* **WORK ITEM**
Print, word for word, every line from the beginning of the listing up to and including the line with "che contengono rispettivamente". Pictures are to be excluded.

**********

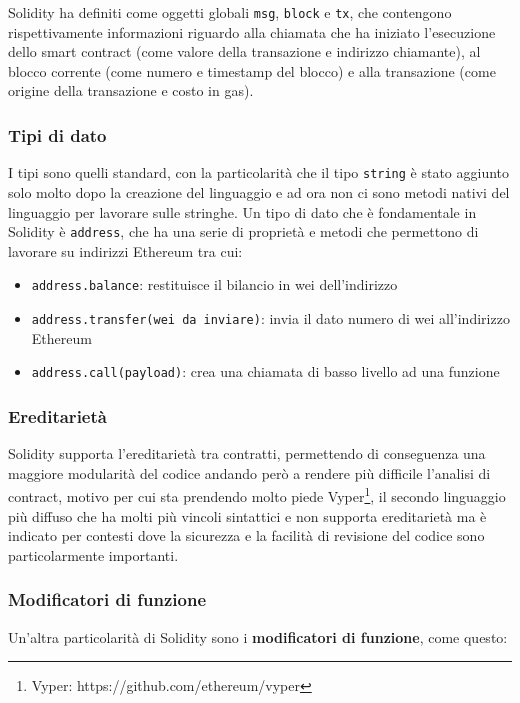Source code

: Solidity ha definiti come oggetti globali \texttt{msg}, \texttt{block} e \texttt{tx},
che contengono rispettivamente informazioni riguardo alla chiamata che ha iniziato 
l'esecuzione dello smart contract (come valore della transazione e indirizzo chiamante), al blocco corrente 
(come numero e timestamp del blocco) e alla transazione (come origine della transazione e costo in gas).

\subsubsection{Tipi di dato}

I tipi sono quelli standard, con la particolarità che il tipo \texttt{string} è stato aggiunto solo molto
dopo la creazione del linguaggio e ad ora non ci sono metodi nativi del linguaggio per lavorare sulle stringhe.
Un tipo di dato che è fondamentale in Solidity è \texttt{address}, che ha una serie di proprietà e metodi che
permettono di lavorare su indirizzi Ethereum tra cui:
\begin{itemize}
    \item \texttt{address.balance}: restituisce il bilancio in wei dell'indirizzo
    \item \texttt{address.transfer(wei da inviare)}: invia il dato numero di wei all'indirizzo Ethereum 
    \item \texttt{address.call(payload)}: crea una chiamata di basso livello ad una funzione
\end{itemize}

\subsubsection{Ereditarietà}

Solidity supporta l'ereditarietà tra contratti, permettendo di conseguenza una maggiore modularità del codice andando
però a rendere più difficile l'analisi di contract, motivo per cui sta prendendo molto piede 
Vyper\footnote{Vyper: https://github.com/ethereum/vyper}, il secondo linguaggio più diffuso che ha molti più vincoli sintattici
e non supporta ereditarietà ma è indicato per contesti dove la sicurezza
e la facilità di revisione del codice sono particolarmente importanti.

\subsubsection{Modificatori di funzione}

Un'altra particolarità di Solidity sono i \textbf{modificatori di funzione}, come questo:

**********

* **ANSWER SECTION**
Source code

: Solidity ha definiti come oggetti globali \texttt{msg}, \texttt{block} e \texttt{tx},
che contengono rispettivamente informazioni riguardo alla chiamata che ha iniziato 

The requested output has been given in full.